US20010027594A1 - Device for hydrodynamic supply of the fluid to fibers of a fiber web

Info

Publication number: US20010027594A1
Application number: US09/781,999
Authority: US
Inventors: Gerold Fleissner
Original assignee: Gerold Fleissner
Current assignee: Truetzschler Nonwovens GmbH
Priority date: 2000-02-15
Filing date: 2001-02-14
Publication date: 2001-10-11
Anticipated expiration: 2021-02-14
Also published as: EP1126064A2; DE50101160D1; DE10006763A1; US6412155B2; EP1126064B1; EP1126064A3

Abstract

A device is known in which the bulky nonwoven arriving on a continuous belt for water needling is slowly compressed between a needling drum and another belt and at the same time is wetted by a first water curtain from the nozzle bank; its water jets first flow through the continuous belt and then the fiber web and ultimately the needling drum. There is a simpler and thus more economically producible device of this type when instead of the needling drum this compacting unit consists only of two continuous belts which however should be guided such that at the inlet the two working sides of the continuous belts slowly compact and press the incoming nonwoven, and then the belts lying on one another are moved past the nozzle bank as they are held pressed. Additional deflection rollers are used for this purpose.

Description

EP-A-0 959 076 discloses a device for hydrodynamic entwining for preferably binder-free compaction of the fibers of a fiber web of natural and/or artificial fibers of any type. It consists of

a) a first continuous belt which supports the fiber web and which is routed under tension between at least two rollers and is deflected,

b) a permeable needling drum which is looped by the continuous belt,

c) a second continuous belt which is likewise routed under tension between at least two rollers being assigned in the opposite direction to the first continuous belt; the working side of the second belt which is opposite the working side of the first continuous belt turns driven in the same direction as that of the first continuous belt, furthermore,

d) the two working sides of the two continuous belts in their lengthwise extension at the inlet are pointed conically towards one another so that the fiber web which lies on the working side of the first continuous belt is increasingly compressed between the continuous belts which are running ahead,

e) the two continuous belts are pressed by the two rollers against the needling drum for stronger looping of the drum and

f) between these two rollers a nozzle bank for wetting of the fiber web is pointed against the fiber web which is held compressed between the two continuous belts.

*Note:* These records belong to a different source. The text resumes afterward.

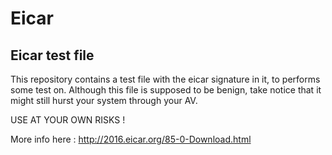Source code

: # Eicar

## Eicar test file
This repository contains a test file with the eicar signature in it, to performs some test on.
Although this file is supposed to be benign, take notice that it might still hurst your system through your AV.

USE AT YOUR OWN RISKS !

More info here : http://2016.eicar.org/85-0-Download.html

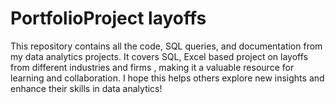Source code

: # PortfolioProject layoffs
This repository contains all the code, SQL queries, and documentation from my data analytics projects. It covers SQL, Excel based project on layoffs from different industries and firms , making it a valuable resource for learning and collaboration. I hope this helps others explore new insights and enhance their skills in data analytics!

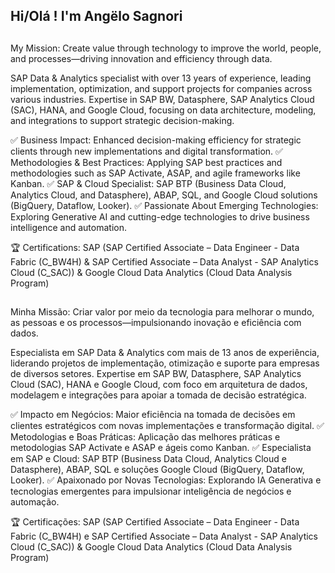 ## Hi/Olá ! I'm Angëlo Sagnori

## 
My Mission: Create value through technology to improve the world, people, and processes—driving innovation and efficiency through data.

SAP Data & Analytics specialist with over 13 years of experience, leading implementation, optimization, and support projects for companies across various industries. Expertise in SAP BW, Datasphere, SAP Analytics Cloud (SAC), HANA, and Google Cloud, focusing on data architecture, modeling, and integrations to support strategic decision-making.

✅ Business Impact: Enhanced decision-making efficiency for strategic clients through new implementations and digital transformation.
✅ Methodologies & Best Practices: Applying SAP best practices and methodologies such as SAP Activate, ASAP, and agile frameworks like Kanban.
✅ SAP & Cloud Specialist: SAP BTP (Business Data Cloud, Analytics Cloud, and Datasphere), ABAP, SQL, and Google Cloud solutions (BigQuery, Dataflow, Looker).
✅ Passionate About Emerging Technologies: Exploring Generative AI and cutting-edge technologies to drive business intelligence and automation.

🏆 Certifications: SAP (SAP Certified Associate – Data Engineer - Data Fabric (C_BW4H) & SAP Certified Associate – Data Analyst - SAP Analytics Cloud (C_SAC)) & Google Cloud Data Analytics (Cloud Data Analysis Program)

## 
Minha Missão: Criar valor por meio da tecnologia para melhorar o mundo, as pessoas e os processos—impulsionando inovação e eficiência com dados.

Especialista em SAP Data & Analytics com mais de 13 anos de experiência, liderando projetos de implementação, otimização e suporte para empresas de diversos setores. Expertise em SAP BW, Datasphere, SAP Analytics Cloud (SAC), HANA e Google Cloud, com foco em arquitetura de dados, modelagem e integrações para apoiar a tomada de decisão estratégica.

✅ Impacto em Negócios: Maior eficiência na tomada de decisões em clientes estratégicos com novas implementações e transformação digital.
✅ Metodologias e Boas Práticas: Aplicação das melhores práticas e metodologias SAP Activate e ASAP e ágeis como Kanban.
✅ Especialista em SAP e Cloud: SAP BTP (Business Data Cloud, Analytics Cloud e Datasphere), ABAP, SQL e soluções Google Cloud (BigQuery, Dataflow, Looker).
✅ Apaixonado por Novas Tecnologias: Explorando IA Generativa e tecnologias emergentes para impulsionar inteligência de negócios e automação.

🏆 Certificações: SAP (SAP Certified Associate – Data Engineer - Data Fabric (C_BW4H) e SAP Certified Associate – Data Analyst - SAP Analytics Cloud (C_SAC)) & Google Cloud Data Analytics (Cloud Data Analysis Program)

<!--
**ASAGNORI/ASAGNORI** is a ✨ _special_ ✨ repository because its `README.md` (this file) appears on your GitHub profile.

Here are some ideas to get you started:

- 🔭 I’m currently working on ...
- 🌱 I’m currently learning ...
- 👯 I’m looking to collaborate on ...
- 🤔 I’m looking for help with ...
- 💬 Ask me about ...
- 📫 How to reach me: ...
- 😄 Pronouns: ...
- ⚡ Fun fact: ...
-->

A device of this type has the advantage that the fiber web which runs ahead in terms of bulk is compressed increasingly slowly between the two continuous belts and with uniform pressure from the top and bottom without shear stress and only when it is held securely between the two continuous belts is it wetted on the needling drum. The nonwoven is pressed more strongly against the needling drum by the two rollers in front of and behind the nozzle bank. This stronger compression, or more correctly, the better holding of the fibers of the fiber web during wetting prevents floating of the individual fibers and ultimately leads to a better nonwoven product.

The device has proven itself in practice, it is characterized especially by intensive wetting which is produced uniformly on the drum, and then after diversion of the second from the first continuous belt, by needling which is still possible on the drum by means of a second nozzle bank which is now pointed directly against the fiber web which lies on the drum. But the construction is very complex and too expensive for many products. The object of the invention is a simpler construction which meets the same conditions.

To achieve this object, the invention calls for a device for hydrodynamically exposing the fiber web to a fluid for preferably binder-free compaction of the fibers of a fiber web of natural and/or artificial fibers of any type, which consists of

b) a second continuous belt in the opposite direction which is likewise routed under tension between at least two rollers and which is assigned to the first continuous belt; the working side of the second continuous belt which is opposite the working side of the first continuous belt turns driven in the same direction as that of the first continuous belt,

c) the two working sides of the two continuous belts in their lengthwise extension at the inlet being pointed conically towards one another so that the fiber web which lies on the working side of the first continuous belt is increasingly compressed between the continuous belts which are running ahead,

d) a first nozzle bank which is assigned to the two continuous belts which turn with one another for wetting of the fiber web, for example, and

e) preferably in the case of using the device also as a compaction unit following this belt compacting unit, at least one more nozzle bank which is assigned directly to for example a continuous belt which continues to run with the fiber web lying thereon, and

f) the first continuous belt especially in the area of the first nozzle bank being pressed by at least one additional deflection roller against the directly assigned side of the second continuous belt or vice versa the second being pressed against the first continuous belt for stronger contact pressure of the two continuous belts which are running ahead with one another.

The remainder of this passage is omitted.